Is closed subspace (open subspace) of a sequential space sequential? 
A topological space is called a sequential space if a set $A ⊂ X$ is
  closed if and only if together with any sequence it contains all its
  limits.

Is every open subspace of a sequential space, still a sequential space? or every closed subspace of a sequential space, still a sequential space?

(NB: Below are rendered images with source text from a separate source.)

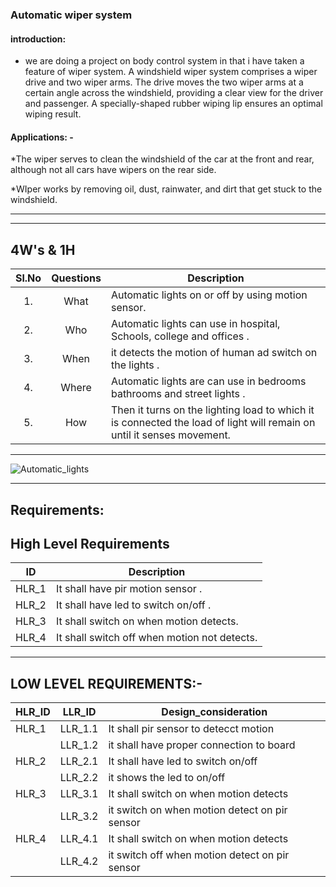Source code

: ### Automatic wiper system

####  introduction:

* we are doing a project on body control system in that i have taken a feature of wiper system. A windshield wiper system comprises a wiper drive and two wiper arms. The drive moves the two wiper arms at a certain angle across the windshield, providing a clear view for the driver and passenger. A specially-shaped rubber wiping lip ensures an optimal wiping result.




#### Applications: -
*The wiper serves to clean the windshield of the car at the front and rear, although not all cars have wipers on the rear side.

*WIper works by removing oil, dust, rainwater, and dirt that get stuck to the windshield.



--------------------------------------------------------

----------------------------------------------------------
##   4W's & 1H
| Sl.No | Questions | Description | 
| :-----: | :-----: | ----- |
| 1. | What | Automatic lights on or off by using motion sensor. |
| 2. | Who | Automatic lights can use in hospital, Schools, college and offices . | 
| 3. | When | it detects the motion of human ad switch on the lights . |
| 4. | Where | Automatic lights are can use in bedrooms bathrooms and street lights . | 
| 5. | How | Then it turns on the lighting load to which it is connected the load of light will remain on until it senses movement. |
-------------------------------------------------------

![Automatic_lights](https://user-images.githubusercontent.com/98829237/163231452-4a8815aa-2e93-4944-bb08-dc05365e73f6.jpg)



---------------------------------------------------------


##  Requirements:
##  High Level Requirements ##
|ID| Description|
| :-------: |----------------------------------------------------------------------------------------------------------------------------------|
| HLR_1 | It shall have pir motion sensor .|
| HLR_2 | It shall have led to switch on/off  . |
| HLR_3 | It shall switch on when motion detects.  |
| HLR_4 | It shall switch off when motion not detects.  |
---------------------------------




## LOW LEVEL REQUIREMENTS:- ##
| HLR_ID |LLR_ID | Design_consideration | 
| - | -| -| 
| HLR_1 | LLR_1.1 | It shall pir sensor to detecct motion  |
| | LLR_1.2 | it shall have proper connection to board |  
| HLR_2 | LLR_2.1 | It shall have led to switch on/off |
| | LLR_2.2 | it shows the led to on/off | 
| HLR_3 | LLR_3.1 | It shall switch on when motion detects |
| | LLR_3.2 | it switch on when motion detect on pir sensor |  
| HLR_4 | LLR_4.1 | It shall switch on when motion detects |
| | LLR_4.2 | it switch off when motion detect on pir sensor  |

 A: I will freely use these definitions.
Let $X$ be a sequential space, and suppose that $F$ is a closed subspace of $X$. Let $A$ be a sequentially closed subset of $F$. Suppose that $\sigma$ is a sequence in $A$ converging to some point $x\in X$; $\sigma$ is a sequence in $F$, and $F$ is closed in $X$, so $x\in F$, and since $A$ is sequentially closed in $F$, it follows that $x\in A$. Thus, $A$ is sequentially closed in $X$ as well as in $F$, and since $X$ is sequential, $A$ is closed in $X$. But $A\subseteq F$, so $A=A\cap F$, and therefore $A$ is closed in $F$. This shows that every sequentially closed subset of $F$ is closed in $F$ and hence that $F$ is sequentially closed.
Now suppose that $U$ is an open subspace of $X$, and let $V$ be a sequentially open subset of $U$. Let $\sigma=\langle x_n:n\in\omega\rangle$ be any sequence in $X$ converging to some $x\in V$; $x\in U$, which is open in $X$, so $\sigma$ is eventually in $U$, i.e., there is an $m\in\omega$ such that $x_n\in U$ for each $n\ge m$. Then $\sigma'=\langle x_n:n\ge m\rangle$ is a sequence in $U$ converging to $x\in V$, and $V$ is sequentially open in $U$, so $\sigma'$ is eventually in $V$: there is an $m'\ge m$ such that $x_n\in V$ for each $n\ge m'$. Thus, $\sigma$ is eventually in $V$, and $V$ is therefore sequentially open in $X$ as well as in $U$. Finally, $X$ is sequential, so $V$ is actually open in $X$. Finally, $V=V\cap U$, so $V$ is open in $U$, and it follows that $U$ is sequential.